* **Record excerpts**:

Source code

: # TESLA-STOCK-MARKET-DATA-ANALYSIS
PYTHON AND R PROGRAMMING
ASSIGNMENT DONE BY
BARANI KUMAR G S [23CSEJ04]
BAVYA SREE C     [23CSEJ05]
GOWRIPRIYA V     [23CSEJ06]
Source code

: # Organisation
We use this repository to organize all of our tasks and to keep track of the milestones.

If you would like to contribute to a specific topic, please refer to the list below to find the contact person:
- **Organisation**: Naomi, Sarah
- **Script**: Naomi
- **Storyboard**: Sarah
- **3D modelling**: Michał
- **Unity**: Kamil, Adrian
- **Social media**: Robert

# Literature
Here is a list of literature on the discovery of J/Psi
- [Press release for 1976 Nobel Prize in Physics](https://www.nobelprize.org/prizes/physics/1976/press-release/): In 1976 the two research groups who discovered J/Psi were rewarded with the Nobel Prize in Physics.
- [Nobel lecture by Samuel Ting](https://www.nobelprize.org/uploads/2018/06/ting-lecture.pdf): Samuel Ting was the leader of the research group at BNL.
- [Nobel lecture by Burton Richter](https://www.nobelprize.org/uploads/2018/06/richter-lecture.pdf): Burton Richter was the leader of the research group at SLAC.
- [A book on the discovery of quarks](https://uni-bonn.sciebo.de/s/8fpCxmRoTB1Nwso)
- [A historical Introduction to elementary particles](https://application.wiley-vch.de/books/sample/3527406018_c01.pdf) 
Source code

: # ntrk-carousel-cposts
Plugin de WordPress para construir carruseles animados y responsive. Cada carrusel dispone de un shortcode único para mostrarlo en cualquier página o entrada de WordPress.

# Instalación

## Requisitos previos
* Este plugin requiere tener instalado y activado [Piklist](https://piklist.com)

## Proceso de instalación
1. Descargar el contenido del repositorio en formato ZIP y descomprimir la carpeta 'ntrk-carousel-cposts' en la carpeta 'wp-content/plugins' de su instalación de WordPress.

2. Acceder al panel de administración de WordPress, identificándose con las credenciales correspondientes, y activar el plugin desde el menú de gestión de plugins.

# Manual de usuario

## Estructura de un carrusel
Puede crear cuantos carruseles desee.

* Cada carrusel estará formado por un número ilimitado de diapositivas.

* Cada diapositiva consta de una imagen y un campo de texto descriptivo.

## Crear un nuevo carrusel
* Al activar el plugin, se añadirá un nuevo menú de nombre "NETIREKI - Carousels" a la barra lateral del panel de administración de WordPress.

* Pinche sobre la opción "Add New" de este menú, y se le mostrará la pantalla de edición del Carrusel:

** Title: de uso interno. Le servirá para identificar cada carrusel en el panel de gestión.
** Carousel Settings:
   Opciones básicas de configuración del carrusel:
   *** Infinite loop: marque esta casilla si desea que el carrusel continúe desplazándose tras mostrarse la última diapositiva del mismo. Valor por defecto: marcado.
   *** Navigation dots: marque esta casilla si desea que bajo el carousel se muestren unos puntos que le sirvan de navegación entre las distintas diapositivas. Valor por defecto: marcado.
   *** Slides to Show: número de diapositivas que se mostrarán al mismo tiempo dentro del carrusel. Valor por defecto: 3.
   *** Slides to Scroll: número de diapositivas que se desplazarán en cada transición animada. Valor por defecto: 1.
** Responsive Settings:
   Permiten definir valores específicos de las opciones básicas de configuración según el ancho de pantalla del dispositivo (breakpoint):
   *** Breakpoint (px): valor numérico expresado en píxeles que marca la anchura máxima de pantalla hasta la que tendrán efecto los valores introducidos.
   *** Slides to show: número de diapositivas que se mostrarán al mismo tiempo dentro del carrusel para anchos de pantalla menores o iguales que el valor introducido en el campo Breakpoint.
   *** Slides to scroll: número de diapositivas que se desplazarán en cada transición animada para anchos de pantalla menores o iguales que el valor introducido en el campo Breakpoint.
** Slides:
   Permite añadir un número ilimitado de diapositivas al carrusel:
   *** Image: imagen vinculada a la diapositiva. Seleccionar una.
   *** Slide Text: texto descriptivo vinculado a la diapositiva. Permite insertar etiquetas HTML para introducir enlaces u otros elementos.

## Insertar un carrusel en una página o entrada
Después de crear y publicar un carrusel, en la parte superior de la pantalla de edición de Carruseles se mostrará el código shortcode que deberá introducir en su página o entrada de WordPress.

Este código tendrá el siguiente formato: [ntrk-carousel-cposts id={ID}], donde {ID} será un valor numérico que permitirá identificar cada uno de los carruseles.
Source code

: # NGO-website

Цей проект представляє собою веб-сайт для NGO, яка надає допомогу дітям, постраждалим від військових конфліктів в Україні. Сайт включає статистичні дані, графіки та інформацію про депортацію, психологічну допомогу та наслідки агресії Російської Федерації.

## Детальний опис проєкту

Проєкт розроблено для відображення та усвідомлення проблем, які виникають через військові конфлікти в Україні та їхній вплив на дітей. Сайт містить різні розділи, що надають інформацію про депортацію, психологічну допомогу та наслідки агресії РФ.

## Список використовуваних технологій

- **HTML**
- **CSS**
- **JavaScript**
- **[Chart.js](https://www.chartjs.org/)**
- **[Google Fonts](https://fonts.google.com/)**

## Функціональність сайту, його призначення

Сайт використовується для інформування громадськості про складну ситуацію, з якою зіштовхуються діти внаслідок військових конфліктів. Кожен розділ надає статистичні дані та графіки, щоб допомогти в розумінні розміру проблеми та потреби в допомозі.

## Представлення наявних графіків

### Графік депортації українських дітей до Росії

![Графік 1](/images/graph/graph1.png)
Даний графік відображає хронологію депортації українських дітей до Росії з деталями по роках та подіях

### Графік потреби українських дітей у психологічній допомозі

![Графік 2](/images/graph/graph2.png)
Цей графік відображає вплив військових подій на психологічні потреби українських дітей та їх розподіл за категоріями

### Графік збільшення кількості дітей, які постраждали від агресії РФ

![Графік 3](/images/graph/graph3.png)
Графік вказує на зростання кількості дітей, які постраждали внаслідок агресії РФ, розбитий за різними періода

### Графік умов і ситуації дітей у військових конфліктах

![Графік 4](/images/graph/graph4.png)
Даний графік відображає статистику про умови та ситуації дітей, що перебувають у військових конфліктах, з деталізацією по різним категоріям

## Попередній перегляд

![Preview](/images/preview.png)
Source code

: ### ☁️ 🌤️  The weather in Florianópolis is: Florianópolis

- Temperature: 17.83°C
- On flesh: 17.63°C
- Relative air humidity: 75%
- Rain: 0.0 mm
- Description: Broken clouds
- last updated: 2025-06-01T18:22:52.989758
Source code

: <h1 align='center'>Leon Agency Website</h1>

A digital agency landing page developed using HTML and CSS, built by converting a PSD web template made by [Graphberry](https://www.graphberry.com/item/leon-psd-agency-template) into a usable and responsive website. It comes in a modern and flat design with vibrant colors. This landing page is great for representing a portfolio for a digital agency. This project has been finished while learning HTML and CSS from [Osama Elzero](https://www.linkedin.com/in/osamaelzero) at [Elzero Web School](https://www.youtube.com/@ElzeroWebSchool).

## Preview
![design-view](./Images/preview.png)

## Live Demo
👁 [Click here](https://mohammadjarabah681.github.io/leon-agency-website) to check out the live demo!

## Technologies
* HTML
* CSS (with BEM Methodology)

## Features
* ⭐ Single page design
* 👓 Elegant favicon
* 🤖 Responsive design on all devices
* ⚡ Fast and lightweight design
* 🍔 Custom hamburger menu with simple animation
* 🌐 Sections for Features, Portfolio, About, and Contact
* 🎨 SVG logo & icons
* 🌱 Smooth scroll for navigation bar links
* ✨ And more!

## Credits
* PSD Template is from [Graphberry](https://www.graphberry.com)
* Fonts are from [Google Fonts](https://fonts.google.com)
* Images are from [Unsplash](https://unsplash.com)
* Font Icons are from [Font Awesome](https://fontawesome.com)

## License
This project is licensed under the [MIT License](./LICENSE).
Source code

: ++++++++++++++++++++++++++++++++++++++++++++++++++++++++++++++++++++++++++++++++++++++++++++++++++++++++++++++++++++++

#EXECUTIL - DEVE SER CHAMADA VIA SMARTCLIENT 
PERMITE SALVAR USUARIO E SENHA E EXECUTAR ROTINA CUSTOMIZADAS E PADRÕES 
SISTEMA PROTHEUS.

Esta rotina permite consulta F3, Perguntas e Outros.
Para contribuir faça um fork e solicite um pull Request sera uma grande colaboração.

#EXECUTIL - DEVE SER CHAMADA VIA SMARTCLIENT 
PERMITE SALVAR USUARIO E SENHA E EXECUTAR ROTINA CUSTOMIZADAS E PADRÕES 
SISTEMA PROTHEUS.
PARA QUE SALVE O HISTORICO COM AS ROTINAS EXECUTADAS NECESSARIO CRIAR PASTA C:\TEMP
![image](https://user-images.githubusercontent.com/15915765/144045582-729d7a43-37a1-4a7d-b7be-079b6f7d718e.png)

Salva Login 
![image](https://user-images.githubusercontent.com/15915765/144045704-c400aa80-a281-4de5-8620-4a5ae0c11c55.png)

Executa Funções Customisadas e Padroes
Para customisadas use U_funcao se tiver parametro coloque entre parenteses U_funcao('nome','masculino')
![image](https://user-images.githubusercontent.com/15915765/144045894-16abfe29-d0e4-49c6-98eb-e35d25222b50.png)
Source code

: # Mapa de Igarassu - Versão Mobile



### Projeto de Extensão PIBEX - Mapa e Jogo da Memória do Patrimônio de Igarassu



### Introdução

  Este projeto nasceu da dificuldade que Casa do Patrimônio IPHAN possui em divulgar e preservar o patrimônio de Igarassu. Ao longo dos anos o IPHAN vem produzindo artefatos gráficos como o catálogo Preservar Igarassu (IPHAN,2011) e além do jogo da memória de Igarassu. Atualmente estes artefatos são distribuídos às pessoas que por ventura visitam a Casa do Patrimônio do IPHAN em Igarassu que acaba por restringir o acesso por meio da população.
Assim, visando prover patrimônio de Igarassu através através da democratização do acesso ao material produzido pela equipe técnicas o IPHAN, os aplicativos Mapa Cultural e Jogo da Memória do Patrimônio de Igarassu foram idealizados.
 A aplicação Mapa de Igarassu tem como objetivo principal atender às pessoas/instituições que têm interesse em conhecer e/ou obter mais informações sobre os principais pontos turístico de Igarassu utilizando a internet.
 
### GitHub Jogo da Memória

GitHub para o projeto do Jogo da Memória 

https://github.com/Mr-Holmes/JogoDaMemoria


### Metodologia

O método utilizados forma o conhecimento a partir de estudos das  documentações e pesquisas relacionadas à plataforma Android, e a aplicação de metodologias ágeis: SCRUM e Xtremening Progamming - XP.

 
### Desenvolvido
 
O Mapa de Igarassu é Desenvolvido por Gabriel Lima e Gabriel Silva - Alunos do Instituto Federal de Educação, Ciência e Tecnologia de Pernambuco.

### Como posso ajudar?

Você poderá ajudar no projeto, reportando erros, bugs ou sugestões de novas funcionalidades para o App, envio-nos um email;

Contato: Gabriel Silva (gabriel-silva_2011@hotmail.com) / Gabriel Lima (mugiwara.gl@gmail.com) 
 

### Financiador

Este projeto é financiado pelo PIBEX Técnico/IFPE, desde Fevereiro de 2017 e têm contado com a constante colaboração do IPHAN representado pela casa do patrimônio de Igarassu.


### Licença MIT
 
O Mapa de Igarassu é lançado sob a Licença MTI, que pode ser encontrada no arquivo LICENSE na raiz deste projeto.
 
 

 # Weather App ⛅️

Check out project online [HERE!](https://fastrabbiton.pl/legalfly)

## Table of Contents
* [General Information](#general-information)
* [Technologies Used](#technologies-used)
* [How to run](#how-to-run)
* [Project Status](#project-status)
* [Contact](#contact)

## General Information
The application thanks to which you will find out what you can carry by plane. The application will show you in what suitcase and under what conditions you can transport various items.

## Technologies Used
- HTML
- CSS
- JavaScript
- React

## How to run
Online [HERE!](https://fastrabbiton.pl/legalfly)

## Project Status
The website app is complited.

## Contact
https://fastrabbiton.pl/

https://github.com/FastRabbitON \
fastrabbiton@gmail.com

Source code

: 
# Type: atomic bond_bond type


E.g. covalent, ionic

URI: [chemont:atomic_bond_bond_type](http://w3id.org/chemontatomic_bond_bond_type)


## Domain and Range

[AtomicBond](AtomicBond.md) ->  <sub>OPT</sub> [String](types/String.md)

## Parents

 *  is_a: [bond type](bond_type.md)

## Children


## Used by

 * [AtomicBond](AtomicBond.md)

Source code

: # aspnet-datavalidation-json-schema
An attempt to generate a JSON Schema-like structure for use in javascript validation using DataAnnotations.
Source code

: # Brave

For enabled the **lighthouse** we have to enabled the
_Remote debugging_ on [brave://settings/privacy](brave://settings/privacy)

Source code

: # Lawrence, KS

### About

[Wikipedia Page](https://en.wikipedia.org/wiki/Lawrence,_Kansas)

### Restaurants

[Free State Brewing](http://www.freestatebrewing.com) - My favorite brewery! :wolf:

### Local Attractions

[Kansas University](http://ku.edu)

* **Required work**: Starting with the first line of the records above, give back each line exactly until the line with "We use this" has been given as well.

* **Task output**:
Source code

: # TESLA-STOCK-MARKET-DATA-ANALYSIS
PYTHON AND R PROGRAMMING
ASSIGNMENT DONE BY
BARANI KUMAR G S [23CSEJ04]
BAVYA SREE C     [23CSEJ05]
GOWRIPRIYA V     [23CSEJ06]
Source code

: # Organisation
We use this repository to organize all of our tasks and to keep track of the milestones.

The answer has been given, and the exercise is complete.